# General questions about earning points and status



## Just me (Jun 23, 2021)

Is there any other way to earn Tier Qualifying Points other than actual travel? 

Do points that you earn from the no-annual Amtrak credit card count as Tier Qualifying Points?

I need this clarified.

Thanks in advance for the help.


----------



## jis (Jun 23, 2021)

Just me said:


> Is there any other way to earn Tier Qualifying Points other than actual travel?


Using the annual fee AGR Credit Card. I believe every $5000 earns you 1,000TQP upto some limit per year, which I forget.


> Do points that you earn from the no-annual Amtrak credit card count as Tier Qualifying Points?


No


----------



## jebr (Jun 23, 2021)

jis said:


> Using the annual fee AGR Credit Card. I believe every $5000 earns you 1,000TQP upto some limit per year, which I forget.



It's up to 4,000 TQP per year (from $20,000 in spend.) Thus, in order to get Select someone still needs to earn 1,000 TQP per year from Amtrak travel (though Amtrak has sometimes bumped people up if they're close but not quite there, I've noticed.)


----------



## Brian Battuello (Jun 23, 2021)

That's correct. My problem is that I get so many points from the card, I never spend $1,000 on actual travel. In the beforetimes, my spouse would travel all over the world and expense her business class flights onto our joint Amtrak card and then get reimbursed.
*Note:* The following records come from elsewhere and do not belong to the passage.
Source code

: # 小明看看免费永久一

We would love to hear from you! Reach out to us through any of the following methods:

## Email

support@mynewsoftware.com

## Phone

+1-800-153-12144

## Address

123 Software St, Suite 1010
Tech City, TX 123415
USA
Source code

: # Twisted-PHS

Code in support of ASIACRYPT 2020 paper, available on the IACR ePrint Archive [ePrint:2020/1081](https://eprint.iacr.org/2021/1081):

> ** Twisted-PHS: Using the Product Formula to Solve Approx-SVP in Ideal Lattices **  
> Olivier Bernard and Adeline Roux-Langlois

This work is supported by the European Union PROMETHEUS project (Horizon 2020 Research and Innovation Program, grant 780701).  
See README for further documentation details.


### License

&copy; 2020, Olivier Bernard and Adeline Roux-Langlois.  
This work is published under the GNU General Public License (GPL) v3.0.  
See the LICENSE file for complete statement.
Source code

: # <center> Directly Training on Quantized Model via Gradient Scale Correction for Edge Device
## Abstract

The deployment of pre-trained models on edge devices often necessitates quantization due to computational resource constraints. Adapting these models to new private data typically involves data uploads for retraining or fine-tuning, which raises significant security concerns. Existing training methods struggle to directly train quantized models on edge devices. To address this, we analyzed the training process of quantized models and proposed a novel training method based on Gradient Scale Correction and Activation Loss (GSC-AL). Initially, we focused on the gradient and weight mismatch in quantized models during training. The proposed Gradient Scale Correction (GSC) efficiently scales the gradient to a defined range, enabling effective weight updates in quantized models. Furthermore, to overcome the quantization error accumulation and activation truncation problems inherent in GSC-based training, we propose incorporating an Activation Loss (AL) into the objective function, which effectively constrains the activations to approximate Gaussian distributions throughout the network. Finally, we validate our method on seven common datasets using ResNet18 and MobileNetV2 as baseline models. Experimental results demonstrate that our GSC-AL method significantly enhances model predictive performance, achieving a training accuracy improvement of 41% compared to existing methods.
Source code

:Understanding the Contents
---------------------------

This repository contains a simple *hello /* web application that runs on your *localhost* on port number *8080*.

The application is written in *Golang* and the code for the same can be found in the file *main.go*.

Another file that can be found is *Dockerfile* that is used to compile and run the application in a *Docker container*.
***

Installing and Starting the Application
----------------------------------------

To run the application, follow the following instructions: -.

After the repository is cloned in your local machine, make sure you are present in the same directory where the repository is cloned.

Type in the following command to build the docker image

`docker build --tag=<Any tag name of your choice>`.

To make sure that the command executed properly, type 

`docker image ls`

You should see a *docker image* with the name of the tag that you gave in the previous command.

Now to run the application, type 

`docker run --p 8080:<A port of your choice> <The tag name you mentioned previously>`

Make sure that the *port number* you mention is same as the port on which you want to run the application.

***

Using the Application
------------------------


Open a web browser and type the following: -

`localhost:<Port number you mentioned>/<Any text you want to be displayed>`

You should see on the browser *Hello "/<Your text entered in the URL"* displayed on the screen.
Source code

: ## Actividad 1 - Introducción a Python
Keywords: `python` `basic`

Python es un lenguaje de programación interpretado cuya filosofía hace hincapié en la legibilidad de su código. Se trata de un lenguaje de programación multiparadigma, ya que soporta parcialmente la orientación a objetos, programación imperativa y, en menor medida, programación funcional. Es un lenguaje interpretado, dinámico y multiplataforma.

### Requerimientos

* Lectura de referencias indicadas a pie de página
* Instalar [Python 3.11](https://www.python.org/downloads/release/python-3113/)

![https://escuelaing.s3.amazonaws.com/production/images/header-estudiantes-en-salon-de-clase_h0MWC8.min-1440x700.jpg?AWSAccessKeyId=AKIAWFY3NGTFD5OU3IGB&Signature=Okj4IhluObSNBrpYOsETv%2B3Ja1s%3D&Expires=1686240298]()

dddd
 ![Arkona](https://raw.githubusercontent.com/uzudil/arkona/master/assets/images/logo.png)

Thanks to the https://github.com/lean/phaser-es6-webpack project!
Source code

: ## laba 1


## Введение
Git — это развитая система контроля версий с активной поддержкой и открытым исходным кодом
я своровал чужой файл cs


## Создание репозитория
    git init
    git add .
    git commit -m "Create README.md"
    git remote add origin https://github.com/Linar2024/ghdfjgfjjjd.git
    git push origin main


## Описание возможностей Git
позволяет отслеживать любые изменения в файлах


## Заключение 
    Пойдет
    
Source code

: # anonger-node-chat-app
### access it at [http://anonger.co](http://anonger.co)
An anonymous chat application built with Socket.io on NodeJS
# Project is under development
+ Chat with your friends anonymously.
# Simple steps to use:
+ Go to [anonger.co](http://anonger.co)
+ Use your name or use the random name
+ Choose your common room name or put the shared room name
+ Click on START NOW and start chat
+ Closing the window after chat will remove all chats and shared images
I rarely dropped under 100,000 points. Now if I could just get some credit for her zoom meetings...

By the way, I don't think the Select benefits are really all that exciting. 

*Two Single-Visit Passes* to Amtrak lounges
*Two One-Class Upgrade Coupons*
*Two coupons* for 10% off Amtrak travel
*25% Select point bonus* on Amtrak travel
*Priority call handling*
*Select-exclusive discounts* and bonus offers from our program partners
The passes and upgrades are ok, I guess, but I usually get into the lounge with my sleeping car ticket anyway. The upgrade coupons are okay for business class, but business class doesn't usually cost that much more anyway, and the *one* free soda is a joke compared to airline BC. I'd rather sit in the quiet car than BC with all the expense account types on the phone. 

I rarely travel Acela so the BC/FC upgrade isn't useful for me. Likewise, since I'm burning points most of the time, the 10% off and 25% bonus don't help. 

If I was in a position to frequently spend my own cash on Amtrak travel, I guess it would be worth it.

Now if I could use the Select to upgrade to a room...


----------



## Just me (Jun 23, 2021)

OK, here's another question.

Can someone transfer enough TQPs to you to bump you up a status? I am close to another tier (413 short) and wondered if that was allowed.

Thanks so much for everyone's help and advice. This is a great discussion board.


----------



## Cal (Jun 23, 2021)

Brian Battuello said:


> That's correct. My problem is that I get so many points from the card, I never spend $1,000 on actual travel. In the beforetimes, my spouse would travel all over the world and expense her business class flights onto our joint Amtrak card and then get reimbursed. I rarely dropped under 100,000 points. Now if I could just get some credit for her zoom meetings...
> 
> By the way, I don't think the Select benefits are really all that exciting.
> 
> ...


How does the upgrade work? I might have the opportunity to use it on Acela next month but I have no idea how it works


----------



## Bob Dylan (Jun 23, 2021)

Just me said:


> OK, here's another question.
> 
> Can someone transfer enough TQPs to you to bump you up a status? I am close to another tier (413 short) and wondered if that was allowed.
> 
> Thanks so much for everyone's help and advice. This is a great discussion board.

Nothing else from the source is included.